Prompt
Copy each line of the listing where the word "MOGL" can be found.

● ● ● ●

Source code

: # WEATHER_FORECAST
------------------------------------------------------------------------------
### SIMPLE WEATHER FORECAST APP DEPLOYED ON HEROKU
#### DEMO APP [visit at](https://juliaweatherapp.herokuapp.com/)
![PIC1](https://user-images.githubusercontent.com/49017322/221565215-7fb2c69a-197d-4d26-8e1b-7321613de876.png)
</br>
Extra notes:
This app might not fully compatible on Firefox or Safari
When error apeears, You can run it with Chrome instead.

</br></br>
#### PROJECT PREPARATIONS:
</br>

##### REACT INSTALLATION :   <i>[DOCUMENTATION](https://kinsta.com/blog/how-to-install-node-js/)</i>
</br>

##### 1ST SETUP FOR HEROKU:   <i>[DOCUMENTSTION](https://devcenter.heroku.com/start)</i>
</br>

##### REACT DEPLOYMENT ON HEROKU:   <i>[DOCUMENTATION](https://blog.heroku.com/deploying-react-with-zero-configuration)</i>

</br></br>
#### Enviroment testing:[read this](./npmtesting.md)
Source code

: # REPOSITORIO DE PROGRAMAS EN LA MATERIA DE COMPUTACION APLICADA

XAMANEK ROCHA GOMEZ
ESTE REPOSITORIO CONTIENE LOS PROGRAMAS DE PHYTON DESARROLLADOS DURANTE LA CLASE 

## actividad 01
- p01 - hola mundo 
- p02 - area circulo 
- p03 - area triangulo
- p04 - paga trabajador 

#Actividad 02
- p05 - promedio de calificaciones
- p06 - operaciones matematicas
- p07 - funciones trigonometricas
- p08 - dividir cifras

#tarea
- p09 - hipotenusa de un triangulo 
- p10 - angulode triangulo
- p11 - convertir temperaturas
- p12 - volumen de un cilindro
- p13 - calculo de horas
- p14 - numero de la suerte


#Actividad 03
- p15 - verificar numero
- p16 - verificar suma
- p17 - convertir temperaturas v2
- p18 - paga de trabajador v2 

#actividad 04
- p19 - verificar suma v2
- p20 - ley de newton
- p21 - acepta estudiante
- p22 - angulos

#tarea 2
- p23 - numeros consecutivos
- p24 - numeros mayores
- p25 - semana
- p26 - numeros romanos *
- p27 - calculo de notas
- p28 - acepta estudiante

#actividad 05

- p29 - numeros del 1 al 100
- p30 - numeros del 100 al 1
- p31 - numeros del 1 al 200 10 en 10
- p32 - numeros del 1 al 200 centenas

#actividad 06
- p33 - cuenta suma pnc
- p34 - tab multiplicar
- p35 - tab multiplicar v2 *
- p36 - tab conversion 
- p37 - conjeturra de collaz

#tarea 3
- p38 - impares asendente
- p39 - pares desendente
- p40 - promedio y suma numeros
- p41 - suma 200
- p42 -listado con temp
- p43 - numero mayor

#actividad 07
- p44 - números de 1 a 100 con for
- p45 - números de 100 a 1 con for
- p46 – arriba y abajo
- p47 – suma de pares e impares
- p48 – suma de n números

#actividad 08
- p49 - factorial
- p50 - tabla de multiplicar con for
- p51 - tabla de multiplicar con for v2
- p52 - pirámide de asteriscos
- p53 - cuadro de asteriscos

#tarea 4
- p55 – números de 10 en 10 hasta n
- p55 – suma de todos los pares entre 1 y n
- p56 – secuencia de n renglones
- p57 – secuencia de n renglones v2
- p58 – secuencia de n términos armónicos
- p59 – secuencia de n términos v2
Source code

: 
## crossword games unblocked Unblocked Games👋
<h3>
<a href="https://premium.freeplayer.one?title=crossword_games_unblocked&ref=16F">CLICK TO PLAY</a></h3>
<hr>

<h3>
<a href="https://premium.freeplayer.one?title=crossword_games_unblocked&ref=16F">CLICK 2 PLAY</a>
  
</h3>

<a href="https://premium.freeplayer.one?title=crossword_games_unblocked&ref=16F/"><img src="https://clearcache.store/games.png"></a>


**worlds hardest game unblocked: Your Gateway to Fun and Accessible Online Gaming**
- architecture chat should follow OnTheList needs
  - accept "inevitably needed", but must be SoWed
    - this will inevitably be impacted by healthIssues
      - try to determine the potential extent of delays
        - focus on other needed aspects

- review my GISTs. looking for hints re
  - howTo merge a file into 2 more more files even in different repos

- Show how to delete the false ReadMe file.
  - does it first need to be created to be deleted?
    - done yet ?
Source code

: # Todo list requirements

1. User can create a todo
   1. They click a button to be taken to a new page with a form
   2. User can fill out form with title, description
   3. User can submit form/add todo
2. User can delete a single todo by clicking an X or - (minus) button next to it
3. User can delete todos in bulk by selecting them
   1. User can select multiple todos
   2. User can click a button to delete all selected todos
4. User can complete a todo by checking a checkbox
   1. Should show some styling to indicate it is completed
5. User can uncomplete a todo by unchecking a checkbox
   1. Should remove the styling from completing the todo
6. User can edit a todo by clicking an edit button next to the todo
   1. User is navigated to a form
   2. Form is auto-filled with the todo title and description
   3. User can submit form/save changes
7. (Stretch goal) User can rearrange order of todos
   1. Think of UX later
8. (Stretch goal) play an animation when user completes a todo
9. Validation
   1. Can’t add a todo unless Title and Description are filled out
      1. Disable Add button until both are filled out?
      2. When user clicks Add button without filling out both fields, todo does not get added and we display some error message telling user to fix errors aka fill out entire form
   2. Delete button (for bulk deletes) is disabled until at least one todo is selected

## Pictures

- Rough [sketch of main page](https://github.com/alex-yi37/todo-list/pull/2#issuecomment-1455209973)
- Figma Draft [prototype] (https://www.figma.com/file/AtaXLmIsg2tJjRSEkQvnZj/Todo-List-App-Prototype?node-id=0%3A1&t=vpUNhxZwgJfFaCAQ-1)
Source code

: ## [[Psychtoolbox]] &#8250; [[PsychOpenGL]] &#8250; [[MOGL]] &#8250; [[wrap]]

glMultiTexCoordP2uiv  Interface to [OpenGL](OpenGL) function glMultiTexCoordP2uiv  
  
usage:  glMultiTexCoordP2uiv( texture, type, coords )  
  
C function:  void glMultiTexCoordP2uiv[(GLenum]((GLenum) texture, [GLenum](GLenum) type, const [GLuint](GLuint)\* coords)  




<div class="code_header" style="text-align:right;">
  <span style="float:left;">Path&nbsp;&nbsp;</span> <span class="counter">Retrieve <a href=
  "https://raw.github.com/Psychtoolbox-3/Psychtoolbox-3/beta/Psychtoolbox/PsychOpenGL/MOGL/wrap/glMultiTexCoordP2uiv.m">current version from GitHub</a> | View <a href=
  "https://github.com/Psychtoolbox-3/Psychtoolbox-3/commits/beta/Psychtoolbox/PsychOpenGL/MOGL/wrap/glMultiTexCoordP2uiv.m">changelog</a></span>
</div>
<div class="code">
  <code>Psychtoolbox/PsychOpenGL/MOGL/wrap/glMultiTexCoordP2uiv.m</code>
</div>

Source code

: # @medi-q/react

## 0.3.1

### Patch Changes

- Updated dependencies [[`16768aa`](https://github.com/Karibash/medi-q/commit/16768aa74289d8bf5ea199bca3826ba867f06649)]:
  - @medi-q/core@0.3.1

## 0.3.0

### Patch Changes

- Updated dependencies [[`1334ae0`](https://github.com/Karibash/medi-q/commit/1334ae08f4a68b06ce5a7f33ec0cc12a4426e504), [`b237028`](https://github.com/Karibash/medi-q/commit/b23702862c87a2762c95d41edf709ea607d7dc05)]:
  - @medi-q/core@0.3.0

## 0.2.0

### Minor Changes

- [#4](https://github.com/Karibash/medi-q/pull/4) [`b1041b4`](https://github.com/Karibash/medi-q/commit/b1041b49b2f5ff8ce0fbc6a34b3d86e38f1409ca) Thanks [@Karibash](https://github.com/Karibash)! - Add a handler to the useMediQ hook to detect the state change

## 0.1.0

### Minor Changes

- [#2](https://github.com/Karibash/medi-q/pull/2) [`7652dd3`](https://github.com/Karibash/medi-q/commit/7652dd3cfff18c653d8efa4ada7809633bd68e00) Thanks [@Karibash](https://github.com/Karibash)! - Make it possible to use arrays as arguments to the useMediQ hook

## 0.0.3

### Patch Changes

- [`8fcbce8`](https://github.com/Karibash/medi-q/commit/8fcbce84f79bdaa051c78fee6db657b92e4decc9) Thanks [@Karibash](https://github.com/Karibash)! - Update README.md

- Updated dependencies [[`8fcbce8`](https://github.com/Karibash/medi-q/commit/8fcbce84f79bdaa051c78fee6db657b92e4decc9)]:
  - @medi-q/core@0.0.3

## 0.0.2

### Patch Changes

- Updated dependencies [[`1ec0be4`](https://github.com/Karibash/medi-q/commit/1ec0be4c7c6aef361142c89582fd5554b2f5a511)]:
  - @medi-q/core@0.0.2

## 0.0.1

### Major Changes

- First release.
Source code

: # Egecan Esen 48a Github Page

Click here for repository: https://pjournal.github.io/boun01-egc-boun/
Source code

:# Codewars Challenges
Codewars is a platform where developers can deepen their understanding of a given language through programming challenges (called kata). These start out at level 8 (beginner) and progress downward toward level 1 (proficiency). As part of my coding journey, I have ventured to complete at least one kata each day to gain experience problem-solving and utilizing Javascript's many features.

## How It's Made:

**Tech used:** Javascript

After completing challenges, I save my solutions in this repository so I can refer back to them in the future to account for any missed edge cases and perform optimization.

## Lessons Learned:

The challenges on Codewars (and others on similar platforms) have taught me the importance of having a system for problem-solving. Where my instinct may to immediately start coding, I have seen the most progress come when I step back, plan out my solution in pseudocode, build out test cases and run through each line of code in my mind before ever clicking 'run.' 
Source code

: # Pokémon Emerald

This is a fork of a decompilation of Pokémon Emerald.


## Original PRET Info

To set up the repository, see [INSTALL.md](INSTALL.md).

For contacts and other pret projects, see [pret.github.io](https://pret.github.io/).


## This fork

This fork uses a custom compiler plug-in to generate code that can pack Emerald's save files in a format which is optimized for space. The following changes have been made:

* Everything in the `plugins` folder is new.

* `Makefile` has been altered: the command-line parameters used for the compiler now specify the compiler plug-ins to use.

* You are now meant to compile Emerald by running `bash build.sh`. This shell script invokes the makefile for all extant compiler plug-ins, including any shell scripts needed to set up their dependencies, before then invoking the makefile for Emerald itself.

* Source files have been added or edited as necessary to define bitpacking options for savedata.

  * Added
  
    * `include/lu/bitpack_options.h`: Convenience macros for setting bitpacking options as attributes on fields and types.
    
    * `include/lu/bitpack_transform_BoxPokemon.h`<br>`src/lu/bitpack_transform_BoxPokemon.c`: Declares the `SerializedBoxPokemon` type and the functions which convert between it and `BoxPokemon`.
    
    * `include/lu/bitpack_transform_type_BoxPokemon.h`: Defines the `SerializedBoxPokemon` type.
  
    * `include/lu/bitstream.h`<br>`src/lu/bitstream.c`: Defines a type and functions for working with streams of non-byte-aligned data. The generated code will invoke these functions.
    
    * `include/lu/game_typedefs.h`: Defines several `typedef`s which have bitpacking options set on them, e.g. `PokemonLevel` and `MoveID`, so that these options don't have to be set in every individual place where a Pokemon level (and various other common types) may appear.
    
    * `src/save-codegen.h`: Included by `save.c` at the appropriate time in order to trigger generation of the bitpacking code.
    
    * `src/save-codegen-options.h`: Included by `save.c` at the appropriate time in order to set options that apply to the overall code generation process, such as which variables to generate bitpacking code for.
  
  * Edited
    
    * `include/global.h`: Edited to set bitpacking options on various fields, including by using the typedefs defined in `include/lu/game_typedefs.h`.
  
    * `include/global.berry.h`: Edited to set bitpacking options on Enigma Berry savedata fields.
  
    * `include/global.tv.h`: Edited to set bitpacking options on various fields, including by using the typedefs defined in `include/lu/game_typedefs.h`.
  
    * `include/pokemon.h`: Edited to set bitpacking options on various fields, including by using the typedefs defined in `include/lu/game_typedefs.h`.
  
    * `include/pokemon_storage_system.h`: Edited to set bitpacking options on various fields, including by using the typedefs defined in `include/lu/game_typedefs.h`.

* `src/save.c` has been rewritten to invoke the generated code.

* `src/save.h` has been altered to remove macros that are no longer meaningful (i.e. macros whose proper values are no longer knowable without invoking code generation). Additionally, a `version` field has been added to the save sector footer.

● ● ● ●

Result
: ## [[Psychtoolbox]] &#8250; [[PsychOpenGL]] &#8250; [[MOGL]] &#8250; [[wrap]]
  "https://raw.github.com/Psychtoolbox-3/Psychtoolbox-3/beta/Psychtoolbox/PsychOpenGL/MOGL/wrap/glMultiTexCoordP2uiv.m">current version from GitHub</a> | View <a href=
  "https://github.com/Psychtoolbox-3/Psychtoolbox-3/commits/beta/Psychtoolbox/PsychOpenGL/MOGL/wrap/glMultiTexCoordP2uiv.m">changelog</a></span>
  <code>Psychtoolbox/PsychOpenGL/MOGL/wrap/glMultiTexCoordP2uiv.m</code>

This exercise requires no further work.